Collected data
_ _ _

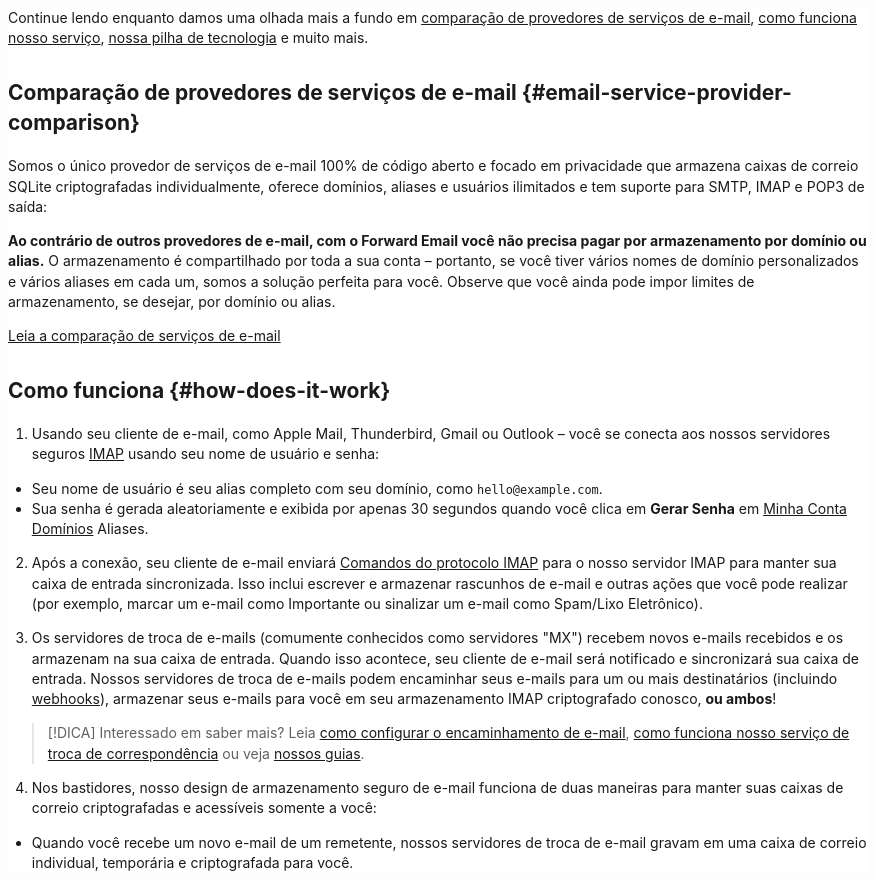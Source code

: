 Continue lendo enquanto damos uma olhada mais a fundo em [comparação de provedores de serviços de e-mail](#email-service-provider-comparison), [como funciona nosso serviço](#how-does-it-work), [nossa pilha de tecnologia](#technologies) e muito mais.

## Comparação de provedores de serviços de e-mail {#email-service-provider-comparison}

Somos o único provedor de serviços de e-mail 100% de código aberto e focado em privacidade que armazena caixas de correio SQLite criptografadas individualmente, oferece domínios, aliases e usuários ilimitados e tem suporte para SMTP, IMAP e POP3 de saída:

**Ao contrário de outros provedores de e-mail, com o Forward Email você não precisa pagar por armazenamento por domínio ou alias.** O armazenamento é compartilhado por toda a sua conta – portanto, se você tiver vários nomes de domínio personalizados e vários aliases em cada um, somos a solução perfeita para você. Observe que você ainda pode impor limites de armazenamento, se desejar, por domínio ou alias.

<a href="/blog/best-email-service" target="_blank" class="btn btn-lg bg-success text-white btn-block btn-success">Leia a comparação de serviços de e-mail <i class="fa fa-search-plus"></i></a>

## Como funciona {#how-does-it-work}

1. Usando seu cliente de e-mail, como Apple Mail, Thunderbird, Gmail ou Outlook – você se conecta aos nossos servidores seguros [IMAP](/faq#do-you-support-receiving-email-with-imap) usando seu nome de usuário e senha:

* Seu nome de usuário é seu alias completo com seu domínio, como `hello@example.com`.
* Sua senha é gerada aleatoriamente e exibida por apenas 30 segundos quando você clica em <strong class="text-success"><i class="fa fa-key"></i> Gerar Senha</strong> em <a href="/my-account/domains" target="_blank" rel="noopener noreferrer" class="alert-link">Minha Conta <i class="fa fa-angle-right"></i> Domínios</a> <i class="fa fa-angle-right"></i> Aliases.

2. Após a conexão, seu cliente de e-mail enviará [Comandos do protocolo IMAP](https://en.wikipedia.org/wiki/Internet_Message_Access_Protocol) para o nosso servidor IMAP para manter sua caixa de entrada sincronizada. Isso inclui escrever e armazenar rascunhos de e-mail e outras ações que você pode realizar (por exemplo, marcar um e-mail como Importante ou sinalizar um e-mail como Spam/Lixo Eletrônico).

3. Os servidores de troca de e-mails (comumente conhecidos como servidores "MX") recebem novos e-mails recebidos e os armazenam na sua caixa de entrada. Quando isso acontece, seu cliente de e-mail será notificado e sincronizará sua caixa de entrada. Nossos servidores de troca de e-mails podem encaminhar seus e-mails para um ou mais destinatários (incluindo [webhooks](/faq#do-you-support-webhooks)), armazenar seus e-mails para você em seu armazenamento IMAP criptografado conosco, **ou ambos**!

> \[!DICA]
> Interessado em saber mais? Leia [como configurar o encaminhamento de e-mail](/faq#how-do-i-get-started-and-set-up-email-forwarding), [como funciona nosso serviço de troca de correspondência](/faq#how-does-your-email-forwarding-system-work) ou veja [nossos guias](/guides).

4. Nos bastidores, nosso design de armazenamento seguro de e-mail funciona de duas maneiras para manter suas caixas de correio criptografadas e acessíveis somente a você:

* Quando você recebe um novo e-mail de um remetente, nossos servidores de troca de e-mail gravam em uma caixa de correio individual, temporária e criptografada para você.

_ _ _

From the records above, copy out the line with "1. Usando seu", the line with "Sua senha é", and every line between them, word for word.

_Output for this exercise_:
1. Usando seu cliente de e-mail, como Apple Mail, Thunderbird, Gmail ou Outlook – você se conecta aos nossos servidores seguros [IMAP](/faq#do-you-support-receiving-email-with-imap) usando seu nome de usuário e senha:

* Seu nome de usuário é seu alias completo com seu domínio, como `hello@example.com`.
* Sua senha é gerada aleatoriamente e exibida por apenas 30 segundos quando você clica em <strong class="text-success"><i class="fa fa-key"></i> Gerar Senha</strong> em <a href="/my-account/domains" target="_blank" rel="noopener noreferrer" class="alert-link">Minha Conta <i class="fa fa-angle-right"></i> Domínios</a> <i class="fa fa-angle-right"></i> Aliases.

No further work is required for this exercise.